**What to do:**
Count lines with "Analyze" below; give only the number.

**Data shown:**
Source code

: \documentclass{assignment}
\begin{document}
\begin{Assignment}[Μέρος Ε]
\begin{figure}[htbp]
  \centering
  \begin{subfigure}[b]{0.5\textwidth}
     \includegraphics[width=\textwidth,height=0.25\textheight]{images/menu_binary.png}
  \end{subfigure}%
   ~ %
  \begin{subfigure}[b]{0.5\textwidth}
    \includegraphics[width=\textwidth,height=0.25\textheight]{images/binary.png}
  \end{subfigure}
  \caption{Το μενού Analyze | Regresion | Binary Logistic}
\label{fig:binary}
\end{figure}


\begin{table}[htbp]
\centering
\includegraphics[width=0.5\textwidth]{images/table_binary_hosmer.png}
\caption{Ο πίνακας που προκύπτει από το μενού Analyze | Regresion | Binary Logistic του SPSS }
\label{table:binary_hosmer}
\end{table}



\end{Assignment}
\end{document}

* * *

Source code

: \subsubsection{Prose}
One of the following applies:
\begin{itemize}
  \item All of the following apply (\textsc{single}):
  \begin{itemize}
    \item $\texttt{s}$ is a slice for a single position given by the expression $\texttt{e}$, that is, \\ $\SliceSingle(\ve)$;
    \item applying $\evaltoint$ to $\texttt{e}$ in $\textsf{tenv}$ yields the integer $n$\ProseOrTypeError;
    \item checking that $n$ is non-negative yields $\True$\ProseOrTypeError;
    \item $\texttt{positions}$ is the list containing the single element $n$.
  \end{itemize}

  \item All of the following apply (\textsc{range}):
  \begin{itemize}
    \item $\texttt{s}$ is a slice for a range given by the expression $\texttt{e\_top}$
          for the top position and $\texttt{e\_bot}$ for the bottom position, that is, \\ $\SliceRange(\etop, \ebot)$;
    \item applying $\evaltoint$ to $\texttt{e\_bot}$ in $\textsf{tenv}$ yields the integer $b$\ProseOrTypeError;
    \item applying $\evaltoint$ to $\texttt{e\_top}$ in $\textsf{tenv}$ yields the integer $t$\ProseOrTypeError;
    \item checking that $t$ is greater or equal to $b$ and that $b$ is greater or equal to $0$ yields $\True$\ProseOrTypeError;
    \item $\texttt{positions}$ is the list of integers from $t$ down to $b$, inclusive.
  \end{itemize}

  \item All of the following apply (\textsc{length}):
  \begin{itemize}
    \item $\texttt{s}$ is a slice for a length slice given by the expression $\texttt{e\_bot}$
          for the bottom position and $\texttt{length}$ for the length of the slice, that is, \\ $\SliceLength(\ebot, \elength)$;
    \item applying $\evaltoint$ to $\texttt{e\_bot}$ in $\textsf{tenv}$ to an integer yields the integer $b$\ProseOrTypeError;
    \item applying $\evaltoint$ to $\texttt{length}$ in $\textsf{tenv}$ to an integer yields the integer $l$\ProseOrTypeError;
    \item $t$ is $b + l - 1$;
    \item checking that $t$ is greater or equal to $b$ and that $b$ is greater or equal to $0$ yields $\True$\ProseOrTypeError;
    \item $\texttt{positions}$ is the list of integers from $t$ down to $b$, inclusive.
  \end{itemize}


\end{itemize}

**Completed task:**
2